Before the US Department of Treasury leveled secondary sanctions against Iran’s oil and gas sectors, Tehran was exporting over two million barrel a day of oil. Currently, Tehran’s oil export has gone down to less than 200,000 barrel a day, which represents a decline of roughly 90% in Iran’s oil exports.
…Speaking in the city of Kerman on November 12, Iranian President Hassan Rouhani acknowledged for the first time that “Iran is experiencing one of its hardest years since the 1979 Islamic revolution” and that “the country’s situation is not normal.”
Rouhani also complained: “Although we have some other incomes, the only revenue that can keep the country going is the oil money. We have never had so many problems in selling oil.”…

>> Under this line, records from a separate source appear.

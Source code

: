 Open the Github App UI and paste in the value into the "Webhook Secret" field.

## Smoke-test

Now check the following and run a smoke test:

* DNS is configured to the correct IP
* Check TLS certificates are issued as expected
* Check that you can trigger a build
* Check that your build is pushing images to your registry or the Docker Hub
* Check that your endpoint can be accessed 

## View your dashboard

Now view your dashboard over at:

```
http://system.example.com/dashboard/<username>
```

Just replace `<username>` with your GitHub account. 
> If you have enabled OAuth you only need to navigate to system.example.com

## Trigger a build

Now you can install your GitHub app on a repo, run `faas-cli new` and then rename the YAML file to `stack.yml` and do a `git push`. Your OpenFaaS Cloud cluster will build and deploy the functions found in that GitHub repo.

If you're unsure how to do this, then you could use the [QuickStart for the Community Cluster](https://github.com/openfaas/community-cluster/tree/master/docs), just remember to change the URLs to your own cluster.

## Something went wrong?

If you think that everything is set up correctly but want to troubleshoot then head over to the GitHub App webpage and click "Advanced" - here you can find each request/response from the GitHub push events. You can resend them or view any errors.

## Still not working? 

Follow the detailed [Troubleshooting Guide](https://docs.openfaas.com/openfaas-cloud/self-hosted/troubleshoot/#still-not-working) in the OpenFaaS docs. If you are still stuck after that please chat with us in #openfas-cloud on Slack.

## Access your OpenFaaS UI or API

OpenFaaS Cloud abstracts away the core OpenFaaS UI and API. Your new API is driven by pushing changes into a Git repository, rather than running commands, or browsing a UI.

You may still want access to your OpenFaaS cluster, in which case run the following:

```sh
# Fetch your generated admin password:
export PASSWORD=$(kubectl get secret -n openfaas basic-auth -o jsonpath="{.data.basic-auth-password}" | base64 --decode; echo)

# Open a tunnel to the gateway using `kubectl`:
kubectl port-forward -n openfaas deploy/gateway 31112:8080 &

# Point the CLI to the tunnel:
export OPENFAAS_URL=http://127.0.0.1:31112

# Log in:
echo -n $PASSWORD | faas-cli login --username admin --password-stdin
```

Thanks to the US policy of “maximum pressure,” the Islamic Republic’s overall economy has taken a major beating as well. Lately, the International Monetary Fund (IMF) has again adjusted its forecast for Iran’s economy and pointed out that Iran’s economy is expected to shrink by 9.5% rather than 6% by the end of 2019.
One of the reasons behind IMF’s gloomy picture of Iran’s economy is linked to the Trump administration’s decision not to extend its waiver for Iran’s eight biggest oil buyers; China, India, Greece, Italy, Taiwan, Japan, Turkey and South Korea.

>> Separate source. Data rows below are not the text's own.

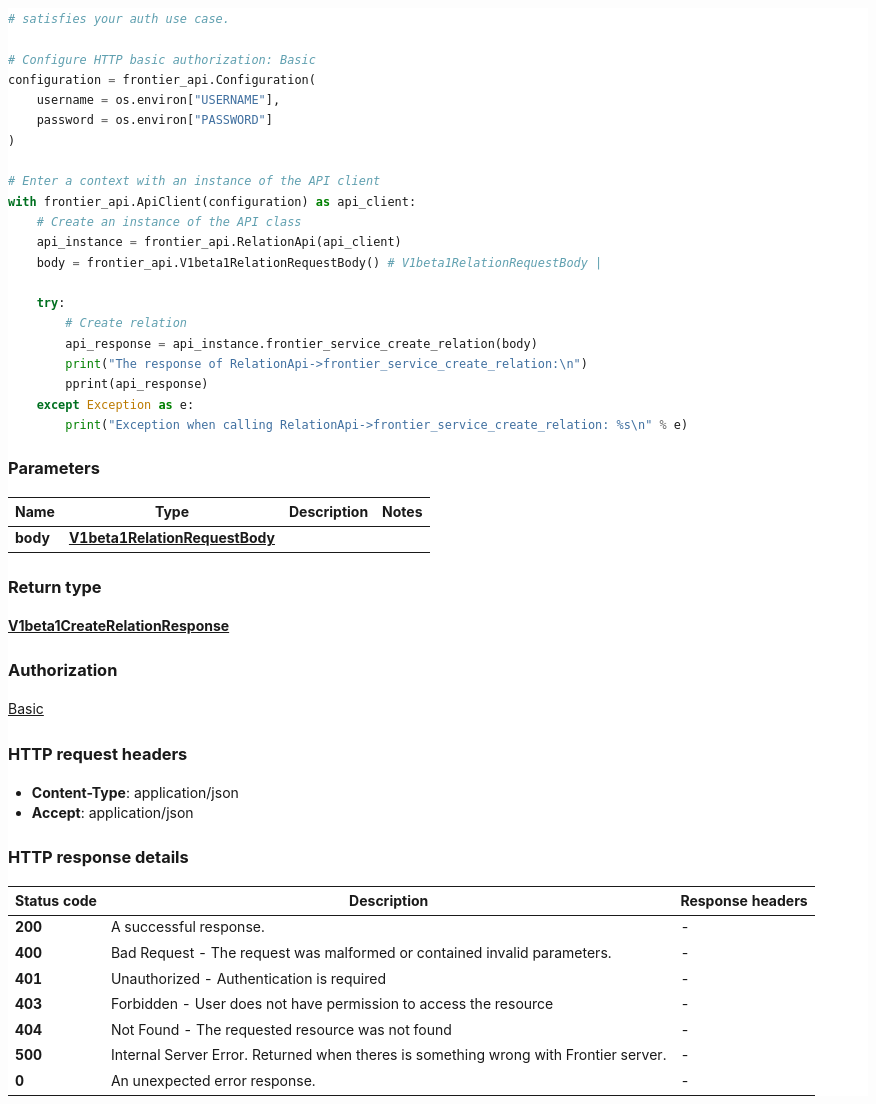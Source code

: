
 ```python
# satisfies your auth use case.

# Configure HTTP basic authorization: Basic
configuration = frontier_api.Configuration(
    username = os.environ["USERNAME"],
    password = os.environ["PASSWORD"]
)

# Enter a context with an instance of the API client
with frontier_api.ApiClient(configuration) as api_client:
    # Create an instance of the API class
    api_instance = frontier_api.RelationApi(api_client)
    body = frontier_api.V1beta1RelationRequestBody() # V1beta1RelationRequestBody | 

    try:
        # Create relation
        api_response = api_instance.frontier_service_create_relation(body)
        print("The response of RelationApi->frontier_service_create_relation:\n")
        pprint(api_response)
    except Exception as e:
        print("Exception when calling RelationApi->frontier_service_create_relation: %s\n" % e)
```



### Parameters

Name | Type | Description  | Notes
------------- | ------------- | ------------- | -------------
 **body** | [**V1beta1RelationRequestBody**](V1beta1RelationRequestBody.md)|  | 

### Return type

[**V1beta1CreateRelationResponse**](V1beta1CreateRelationResponse.md)

### Authorization

[Basic](../README.md#Basic)

### HTTP request headers

 - **Content-Type**: application/json
 - **Accept**: application/json

### HTTP response details
| Status code | Description | Response headers |
|-------------|-------------|------------------|
**200** | A successful response. |  -  |
**400** | Bad Request - The request was malformed or contained invalid parameters. |  -  |
**401** | Unauthorized - Authentication is required |  -  |
**403** | Forbidden - User does not have permission to access the resource |  -  |
**404** | Not Found - The requested resource was not found |  -  |
**500** | Internal Server Error. Returned when theres is something wrong with Frontier server. |  -  |
**0** | An unexpected error response. |  -  |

This is, of course, in contrast to the policies of the Obama administration.
You may have heard about increasing demonstrations in Iran recently, and a crackdown by authorities that has left over 100 people dead. There is a connection:
The deadly drama playing out in Iran since last Friday, leaving more than 100 protesters dead, shows three things. Tehran is increasingly in desperate economic straits, in part because of intense U.S. sanctions; Iranian popular discontent with the regime’s economic mismanagement seems to have reached a breaking point; and the regime is more frightened of popular unrest than at any time in recent years.
The latest explosion of popular protest in Iran began on Friday after the government rescinded fuel subsidies, which essentially tripled the price of gasoline—a painful blow to millions of ordinary Iranians already struggling to survive a debased currency, high unemployment, and a shrinking economy. But the demonstrations that began over fuel subsidies quickly became a sweeping, nationwide protest against the Iranian regime itself, with outbreaks in dozens of cities in every Iranian province, targeting especially government buildings such as police stations and state-owned banks.
The government’s response has been much more brutal than in previous outbreaks of protest, such as in 2017-2018, including a near-total shutdown of the internet and unrestrained use of violence by security forces. Groups including Amnesty International have documented at least 106 deaths during the protests, as regime security forces have used live ammunition to target demonstrators. The brutal crackdown is both evidence of the regime’s desperation at its own inability to sway popular opinion and a result of watching weeks of similar deadly protests (also directed against Iran) in Iraq and Lebanon…
… Since U.S. President Donald Trump reimposed sweeping sanctions on Iran’s economy, including the ban on oil sales, Iran’s economy has been in a free fall.
Is there any chance the government of Iran could fall? A regime willing to kill demonstrators is demonstrating both power and weakness. Ruthless measures can reach a point of diminishing returns if the number of protestors becomes huge, and a particular turning point tends to be if and when the security forces of police and military decide to turn on the regime and side with the demonstrators. Then all bets are off.
It doesn’t seem that Iran is anywhere near that point. But when it happens, it can happen suddenly and unexpectedly.